Ritesh Kotak and Tony Ryma discussed the latest developments in artificial intelligence technology during a recent segment on CTV News in Canada [1].

The discussion highlights a critical juncture for AI as the industry shifts from theoretical breakthroughs to mass deployment. While capabilities are expanding, the infrastructure required to sustain this growth is facing significant pressure from energy demands and geopolitical competition.

Global adoption of these tools has accelerated rapidly. More than one year after the release of the Chinese AI chatbot DeepSeek, AI tools are now undergoing mass testing [2]. This surge in activity suggests that the technological gap between the U.S. and China has narrowed, forcing Silicon Valley to reassess its lead in the sector [2].

However, the physical requirements of AI may limit its trajectory. Elon Musk said last month that AI could exceed the available energy supply [3]. This suggests that the next major hurdle for the industry is not software sophistication, but the ability of power grids to support massive data centers [3].

Kotak and Ryma said on the CTV News platform that these advancements and the specific challenges facing further development are critical [1]. The conversation underscores a tension between the rapid software evolution seen in the U.S. and China and the slower, physical reality of energy production.

As AI tools move into the mass-testing phase, the industry must balance the drive for more powerful models with the reality of resource scarcity. The race for AI dominance is no longer just about who has the best algorithms, but who can secure the most power, and hardware [2], [3].

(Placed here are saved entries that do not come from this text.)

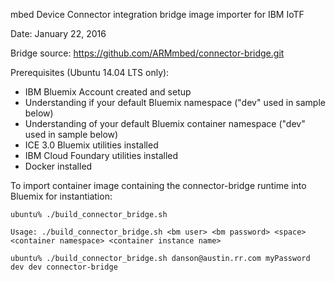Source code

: mbed Device Connector integration bridge image importer for IBM IoTF

Date: January 22, 2016

Bridge source: https://github.com/ARMmbed/connector-bridge.git

Prerequisites (Ubuntu 14.04 LTS only):
- IBM Bluemix Account created and setup
- Understanding if your default Bluemix namespace ("dev" used in sample below)
- Understanding of your default Bluemix container namespace ("dev" used in sample below)
- ICE 3.0 Bluemix utilities installed
- IBM Cloud Foundary utilities installed
- Docker installed

To import container image containing the connector-bridge runtime into Bluemix for instantiation:

    ubuntu% ./build_connector_bridge.sh

    Usage: ./build_connector_bridge.sh <bm user> <bm password> <space> <container namespace> <container instance name>

    ubuntu% ./build_connector_bridge.sh danson@austin.rr.com myPassword dev dev connector-bridge
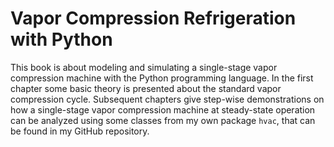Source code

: # Vapor Compression Refrigeration with Python

This book is about modeling and simulating a single-stage vapor compression machine with the Python programming language. In the first chapter some basic theory is presented about the standard vapor compression cycle. Subsequent chapters give step-wise demonstrations on how a single-stage vapor compression machine at steady-state operation can be analyzed using some classes from my own package `hvac`, that can be found in my GitHub repository.
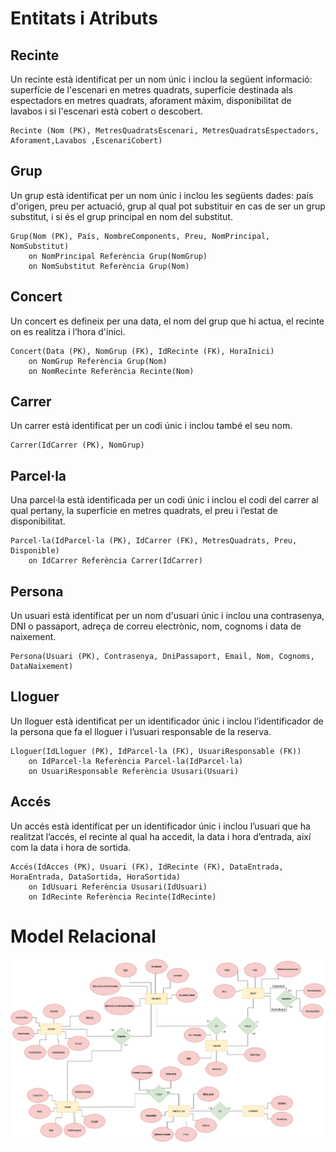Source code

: # Entitats i Atributs

## Recinte
Un recinte està identificat per un nom únic i inclou la següent informació: superfície de l'escenari en metres quadrats, superfície destinada als espectadors en metres quadrats, aforament màxim, disponibilitat de lavabos i si l'escenari està cobert o descobert.    

    Recinte (Nom (PK), MetresQuadratsEscenari, MetresQuadratsEspectadors, Aforament,Lavabos ,EscenariCobert)

## Grup
Un grup està identificat per un nom únic i inclou les següents dades: país d'origen, preu per actuació, grup al qual pot substituir en cas de ser un grup substitut, i si és el grup principal en nom del substitut.    

    Grup(Nom (PK), País, NombreComponents, Preu, NomPrincipal, NomSubstitut)
        on NomPrincipal Referència Grup(NomGrup)
        on NomSubstitut Referència Grup(Nom)

## Concert
Un concert es defineix per una data, el nom del grup que hi actua, el recinte on es realitza i l’hora d'inici.   

    Concert(Data (PK), NomGrup (FK), IdRecinte (FK), HoraInici)
        on NomGrup Referència Grup(Nom)
        on NomRecinte Referència Recinte(Nom)

## Carrer
Un carrer està identificat per un codi únic i inclou també el seu nom.

    Carrer(IdCarrer (PK), NomGrup)

## Parcel·la
Una parcel·la està identificada per un codi únic i inclou el codi del carrer al qual pertany, la superfície en metres quadrats, el preu i l’estat de disponibilitat. 

    Parcel·la(IdParcel·la (PK), IdCarrer (FK), MetresQuadrats, Preu, Disponible)
        on IdCarrer Referència Carrer(IdCarrer)


## Persona
Un usuari està identificat per un nom d'usuari únic i inclou una contrasenya, DNI o passaport, adreça de correu electrònic, nom, cognoms i data de naixement.

    Persona(Usuari (PK), Contrasenya, DniPassaport, Email, Nom, Cognoms, DataNaixement)

## Lloguer
Un lloguer està identificat per un identificador únic i inclou l’identificador de la persona que fa el lloguer i l’usuari responsable de la reserva.  

    Lloguer(IdLloguer (PK), IdParcel·la (FK), UsuariResponsable (FK))
        on IdParcel·la Referència Parcel·la(IdParcel·la)
        on UsuariResponsable Referència Ususari(Usuari)


## Accés
Un accés està identificat per un identificador únic i inclou l’usuari que ha realitzat l’accés, el recinte al qual ha accedit, la data i hora d’entrada, així com la data i hora de sortida.

    Accés(IdAcces (PK), Usuari (FK), IdRecinte (FK), DataEntrada, HoraEntrada, DataSortida, HoraSortida)
        on IdUsuari Referència Ususari(IdUsuari)
        on IdRecinte Referència Recinte(IdRecinte)

# Model Relacional

<a href="./DissenyDDBB.jpg">
    <img src="./DissenyDDBB.jpg" alt="Model Relacional">
</a>
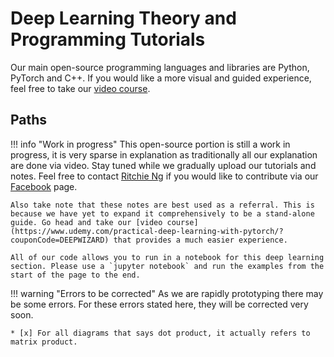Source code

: # Deep Learning Theory and Programming Tutorials
Our main open-source programming languages and libraries are Python, PyTorch and C++. If you would like a more visual and guided experience, feel free to take our [video course](https://www.udemy.com/practical-deep-learning-with-pytorch/?couponCode=DEEPWIZARD).

## Paths
!!! info "Work in progress"
    This open-source portion is still a work in progress, it is very sparse in explanation as traditionally all our explanation are done via video. Stay tuned while we gradually upload our tutorials and notes. Feel free to contact [Ritchie Ng](https://www.ritchieng.com/) if you would like to contribute via our [Facebook](https://www.facebook.com/DeepLearningWizard/) page.
    
    Also take note that these notes are best used as a referral. This is because we have yet to expand it comprehensively to be a stand-alone guide. Go head and take our [video course](https://www.udemy.com/practical-deep-learning-with-pytorch/?couponCode=DEEPWIZARD) that provides a much easier experience.
    
    All of our code allows you to run in a notebook for this deep learning section. Please use a `jupyter notebook` and run the examples from the start of the page to the end.
    
!!! warning "Errors to be corrected"
    As we are rapidly prototyping there may be some errors. For these errors stated here, they will be corrected very soon.
    
    * [x] For all diagrams that says dot product, it actually refers to matrix product. 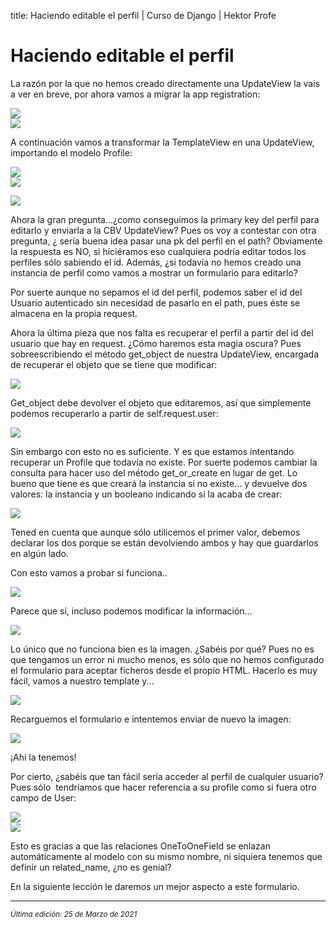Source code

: title: Haciendo editable el perfil | Curso de Django | Hektor Profe

# Haciendo editable el perfil

La razón por la que no hemos creado directamente una UpdateView la vais
a ver en breve, por ahora vamos a migrar la app registration:

![]({{cdn}}/django/images/image116.png)\
![]({{cdn}}/django/images/image757.png)

A continuación vamos a transformar la TemplateView en una UpdateView,
importando el modelo Profile:

![]({{cdn}}/django/images/image326.png)\
![]({{cdn}}/django/images/image743.png)

![]({{cdn}}/django/images/image565.png)

Ahora la gran pregunta...¿como conseguimos la primary key del perfil
para editarlo y enviarla a la CBV UpdateView? Pues os voy a contestar
con otra pregunta, ¿ sería buena idea pasar una pk del perfil en el
path? Obviamente la respuesta es NO, si hiciéramos eso cualquiera podría
editar todos los perfiles sólo sabiendo el id. Además, ¿si todavía no
hemos creado una instancia de perfil como vamos a mostrar un formulario
para editarlo?

Por suerte aunque no sepamos el id del perfil, podemos saber el id del
Usuario autenticado sin necesidad de pasarlo en el path, pues éste se
almacena en la propia request.

Ahora la última pieza que nos falta es recuperar el perfil a partir del
id del usuario que hay en request. ¿Cómo haremos esta magia oscura? Pues
sobreescribiendo el método get\_object de nuestra UpdateView, encargada
de recuperar el objeto que se tiene que modificar:

![]({{cdn}}/django/images/image899.png)

Get\_object debe devolver el objeto que editaremos, así que simplemente
podemos recuperarlo a partir de self.request.user:

![]({{cdn}}/django/images/image41.png)

Sin embargo con esto no es suficiente. Y es que estamos intentando
recuperar un Profile que todavía no existe. Por suerte podemos cambiar
la consulta para hacer uso del método get\_or\_create en lugar de get.
Lo bueno que tiene es que creará la instancia si no existe... y devuelve
dos valores: la instancia y un booleano indicando si la acaba de crear:

![]({{cdn}}/django/images/image430.png)

Tened en cuenta que aunque sólo utilicemos el primer valor, debemos
declarar los dos porque se están devolviendo ambos y hay que guardarlos
en algún lado.

Con esto vamos a probar si funciona..

![]({{cdn}}/django/images/image7.png)

Parece que sí, incluso podemos modificar la información…

![]({{cdn}}/django/images/image927.png)

Lo único que no funciona bien es la imagen. ¿Sabéis por qué? Pues no es
que tengamos un error ni mucho menos, es sólo que no hemos configurado
el formulario para aceptar ficheros desde el propio HTML. Hacerlo es muy
fácil, vamos a nuestro template y...

![]({{cdn}}/django/images/image865.png)

Recarguemos el formulario e intentemos enviar de nuevo la imagen:

![]({{cdn}}/django/images/image511.png)

¡Ahí la tenemos!

Por cierto, ¿sabéis que tan fácil sería acceder al perfil de cualquier
usuario? Pues sólo  tendríamos que hacer referencia a su profile como si
fuera otro campo de User:

![]({{cdn}}/django/images/image98.png)\
![]({{cdn}}/django/images/image222.png)

Esto es gracias a que las relaciones OneToOneField se enlazan
automáticamente al modelo con su mismo nombre, ni siquiera tenemos que
definir un related\_name, ¿no es genial?

En la siguiente lección le daremos un mejor aspecto a este formulario.

___
<small class="edited"><i>Última edición: 25 de Marzo de 2021</i></small>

The AI gap between the US and China has closed.

The shift from development to mass-testing indicates that AI is entering a utility phase where scalability is the primary objective. However, the contradiction between rapid software adoption and stagnant energy infrastructure suggests a looming bottleneck. If energy supplies cannot keep pace with computational demands, the pace of AI innovation may slow regardless of the algorithmic breakthroughs achieved by the US or China.